Prezydent i wolontariusz
Wyobraźmy sobie, że prezydent narodowej federacji w dowolnej dyscyplinie sportu bierze udział w organizacji turnieju jako wolontariusz. Nie trzeba sobie tego wyobrażać. Jest to niecodzienny widok, ale mogliśmy być świadkami takiego wydarzenia w Ankarze podczas turnieju kwalifikacyjnego do igrzysk olimpijskich. Prezydent Szwedzkiej Federacji Siatkówki, Saffet Eraybar, przyleciał ze Sztokholmu do stolicy Turcji aby uczestniczyć w tym, jakże ważnym wydarzeniu.
Saffet, jak sam twierdzi,nie przyleciał do Ankary aby w garniturze i krawacie podziwiać zmagania siatkarek z loży VIP wraz z innymi ważnymi osobistościami. Zamiast tego od pierwszego dnia turnieju nosił żółtą koszulkę, tak jak wszyscy inni wolontariusze i wypełniał zwykłe, codzienne obowiązki związane z rozgrywaniem spotkań i tego co dzieje się poza boiskiem. Robi to od wielu lat podczas różnych zawodów. Tym razem ma być łącznikiem pomiędzy wysłannikami prasowymi federacji CEV a lokalną prasą. Ale jak sam powiedział, jeśli będzie trzeba chwyci za odpowiedni sprzęt i posprząta.
- Kocham ten sport. Siatkówka to moje życie. Przyjmę każdą okazję aby pomóc tureckiej federacji siatkarskiej, jak również każdej innej federacji narodowej. W tym przypadku mogę pomóc jako wolontariusz. Bardzo lubię być blisko graczy i blisko boiska – przyznał Saffet Eraybar.
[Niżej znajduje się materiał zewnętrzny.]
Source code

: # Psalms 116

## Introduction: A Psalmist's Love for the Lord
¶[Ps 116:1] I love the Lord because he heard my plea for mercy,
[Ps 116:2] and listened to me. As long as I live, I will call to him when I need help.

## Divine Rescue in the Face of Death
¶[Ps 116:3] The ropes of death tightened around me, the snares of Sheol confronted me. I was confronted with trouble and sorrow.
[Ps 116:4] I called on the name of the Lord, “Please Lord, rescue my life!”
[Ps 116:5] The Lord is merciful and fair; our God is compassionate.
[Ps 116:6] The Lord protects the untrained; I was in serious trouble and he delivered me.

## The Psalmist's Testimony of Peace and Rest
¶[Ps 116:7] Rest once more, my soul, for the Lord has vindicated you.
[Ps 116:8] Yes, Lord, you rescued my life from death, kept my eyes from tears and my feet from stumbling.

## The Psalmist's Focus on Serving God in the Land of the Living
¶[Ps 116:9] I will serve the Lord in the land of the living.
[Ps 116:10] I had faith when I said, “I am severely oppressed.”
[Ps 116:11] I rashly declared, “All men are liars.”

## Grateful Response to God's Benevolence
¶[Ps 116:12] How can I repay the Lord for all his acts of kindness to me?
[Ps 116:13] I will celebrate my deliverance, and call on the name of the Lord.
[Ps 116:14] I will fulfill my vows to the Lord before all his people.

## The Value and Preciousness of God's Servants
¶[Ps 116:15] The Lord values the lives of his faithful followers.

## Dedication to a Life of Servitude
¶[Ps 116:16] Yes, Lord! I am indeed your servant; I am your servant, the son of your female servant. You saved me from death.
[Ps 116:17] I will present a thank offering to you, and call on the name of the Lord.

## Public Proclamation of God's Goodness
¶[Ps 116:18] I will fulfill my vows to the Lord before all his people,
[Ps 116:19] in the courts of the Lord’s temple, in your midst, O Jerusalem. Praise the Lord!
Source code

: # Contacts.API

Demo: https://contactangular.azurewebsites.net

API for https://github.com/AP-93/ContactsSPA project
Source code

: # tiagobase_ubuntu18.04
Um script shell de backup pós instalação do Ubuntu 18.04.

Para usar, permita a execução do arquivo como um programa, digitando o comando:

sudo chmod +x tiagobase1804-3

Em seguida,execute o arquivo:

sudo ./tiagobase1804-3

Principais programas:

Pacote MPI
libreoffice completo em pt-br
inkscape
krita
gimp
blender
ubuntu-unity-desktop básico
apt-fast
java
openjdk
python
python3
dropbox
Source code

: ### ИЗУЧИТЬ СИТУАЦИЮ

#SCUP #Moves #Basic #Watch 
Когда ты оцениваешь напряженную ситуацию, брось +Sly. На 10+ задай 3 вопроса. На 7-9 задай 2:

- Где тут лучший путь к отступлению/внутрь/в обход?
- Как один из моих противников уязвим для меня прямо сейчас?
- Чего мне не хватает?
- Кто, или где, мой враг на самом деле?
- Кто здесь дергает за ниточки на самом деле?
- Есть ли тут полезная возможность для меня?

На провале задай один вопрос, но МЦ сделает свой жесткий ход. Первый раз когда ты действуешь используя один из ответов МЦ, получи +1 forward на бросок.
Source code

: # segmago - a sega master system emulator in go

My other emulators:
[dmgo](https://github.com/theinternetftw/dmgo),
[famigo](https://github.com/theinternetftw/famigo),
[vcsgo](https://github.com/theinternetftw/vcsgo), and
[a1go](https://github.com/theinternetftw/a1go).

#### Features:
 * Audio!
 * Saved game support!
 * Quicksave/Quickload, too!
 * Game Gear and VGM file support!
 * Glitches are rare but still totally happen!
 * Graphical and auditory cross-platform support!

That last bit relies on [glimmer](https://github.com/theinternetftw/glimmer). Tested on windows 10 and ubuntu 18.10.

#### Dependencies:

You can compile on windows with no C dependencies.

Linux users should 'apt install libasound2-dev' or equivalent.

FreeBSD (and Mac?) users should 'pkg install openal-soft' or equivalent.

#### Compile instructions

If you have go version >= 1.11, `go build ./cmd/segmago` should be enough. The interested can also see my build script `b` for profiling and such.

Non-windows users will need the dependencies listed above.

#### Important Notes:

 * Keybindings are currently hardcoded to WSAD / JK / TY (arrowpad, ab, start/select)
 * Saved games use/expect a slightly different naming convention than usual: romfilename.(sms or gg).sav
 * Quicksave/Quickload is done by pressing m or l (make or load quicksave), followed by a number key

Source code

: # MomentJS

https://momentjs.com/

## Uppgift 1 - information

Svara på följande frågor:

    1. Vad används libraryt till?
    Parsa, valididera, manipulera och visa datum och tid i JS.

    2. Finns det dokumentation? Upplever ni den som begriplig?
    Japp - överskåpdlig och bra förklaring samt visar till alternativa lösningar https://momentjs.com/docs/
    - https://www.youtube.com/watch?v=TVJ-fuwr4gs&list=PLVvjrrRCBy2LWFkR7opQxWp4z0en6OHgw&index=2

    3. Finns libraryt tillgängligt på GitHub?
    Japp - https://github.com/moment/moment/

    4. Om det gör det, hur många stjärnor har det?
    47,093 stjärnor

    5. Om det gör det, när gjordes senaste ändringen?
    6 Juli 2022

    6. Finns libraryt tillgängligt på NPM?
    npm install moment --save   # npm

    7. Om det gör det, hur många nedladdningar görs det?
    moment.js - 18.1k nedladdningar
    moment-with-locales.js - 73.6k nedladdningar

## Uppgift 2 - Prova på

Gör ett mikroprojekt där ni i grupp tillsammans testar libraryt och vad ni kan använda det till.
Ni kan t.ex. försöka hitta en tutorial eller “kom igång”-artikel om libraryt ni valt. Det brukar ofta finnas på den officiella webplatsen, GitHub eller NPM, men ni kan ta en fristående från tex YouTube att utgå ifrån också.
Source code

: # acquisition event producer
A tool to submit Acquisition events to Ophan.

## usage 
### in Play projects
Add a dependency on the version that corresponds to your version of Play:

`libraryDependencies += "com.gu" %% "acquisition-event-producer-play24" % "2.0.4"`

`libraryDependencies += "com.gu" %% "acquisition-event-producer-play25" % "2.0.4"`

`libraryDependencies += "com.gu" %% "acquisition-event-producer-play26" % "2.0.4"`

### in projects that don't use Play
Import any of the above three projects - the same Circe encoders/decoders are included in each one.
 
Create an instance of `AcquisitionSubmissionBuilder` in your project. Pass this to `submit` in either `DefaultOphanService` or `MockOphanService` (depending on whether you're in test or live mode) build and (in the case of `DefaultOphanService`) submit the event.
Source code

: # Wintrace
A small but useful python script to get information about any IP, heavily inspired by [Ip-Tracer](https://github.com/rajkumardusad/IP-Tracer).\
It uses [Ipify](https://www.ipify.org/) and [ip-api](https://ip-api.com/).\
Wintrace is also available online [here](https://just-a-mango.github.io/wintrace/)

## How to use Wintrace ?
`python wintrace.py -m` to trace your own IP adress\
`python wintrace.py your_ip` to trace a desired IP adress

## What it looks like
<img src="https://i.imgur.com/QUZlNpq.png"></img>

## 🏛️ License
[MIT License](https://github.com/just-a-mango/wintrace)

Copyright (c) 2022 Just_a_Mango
Saffet Eraybar urodził się w Turcji i swoja siatkarską karierę rozpoczął w Galatasaray Stambuł w 1960 roku. Jest młodszym bratem gwiazdy tureckiej siatkówki, Değer Eraybar, który z reprezentacją narodową rozegrał 100 spotkań. Saffet Eraybar przeniósł się do Szwecji aby studiować w szkole sportowej. Tam grał dla ESKILSTÜNA VK od 1972 roku i stał się trzykrotnym srebrnym i trzykrotnym brązowym medalistą w narodowej lidze szwedzkiej. Później został szkoleniowcem i managerem drużyn – zawsze blisko swojego ulubionego sportu. W 2011 roku został wybrany prezydentem szwedzkiej federacji. Pozostał w bliskim kontakcie z turecką federacją.